The UK has, in fact, been almost unique in that, elsewhere, within a pension scheme funding assessment, discounting future expected asset proceeds is almost unknown. Even in the UK, it is fair to suggest that the underlying logic has been misunderstood, by actuaries as well as by others. To say, as many of us often have done, that we are discounting future equity dividends has probably been counter-productive.
So, what should we have said? We should, I think, have drawn our clients’ attention to the actuarial laws and then said that we must still make some assumptions about the future. There will only be one future but we don’t know what it will be, which is why we need to make some assumptions.
Any assumptions made or even recommended for consideration must be justified by complete, robust evidence, interpreted as experts. Otherwise, one is contributing very little indeed. Interpretation is subjective, not objective, with room for expert judgment. There is nothing wrong with subjectivity, so long as the advisor acts independently (not merely passing on too common groupthink) and cogently fully explains the situation so that stakeholders are empowered to understand potential outcomes.

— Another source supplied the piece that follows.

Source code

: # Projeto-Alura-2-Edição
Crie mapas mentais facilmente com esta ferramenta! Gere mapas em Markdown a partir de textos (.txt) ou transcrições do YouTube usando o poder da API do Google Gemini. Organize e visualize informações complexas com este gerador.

Incidentally, there is no evidence that financial economics can be useful for long-term
For a continuing fund, expected to have a long-term future, present market values are not at all indicative of future market values, which are, of course, important (the scheme will not last forever). So, we should have stressed that we are estimating future market values, allowing for assumed growth, and discounting the sale price and dividends received until the sale.
This could easily give similar results but has a different, more defensible, ring about it. Had we been talking along similar lines, we might have been able to avoid the FRS17 nonsense.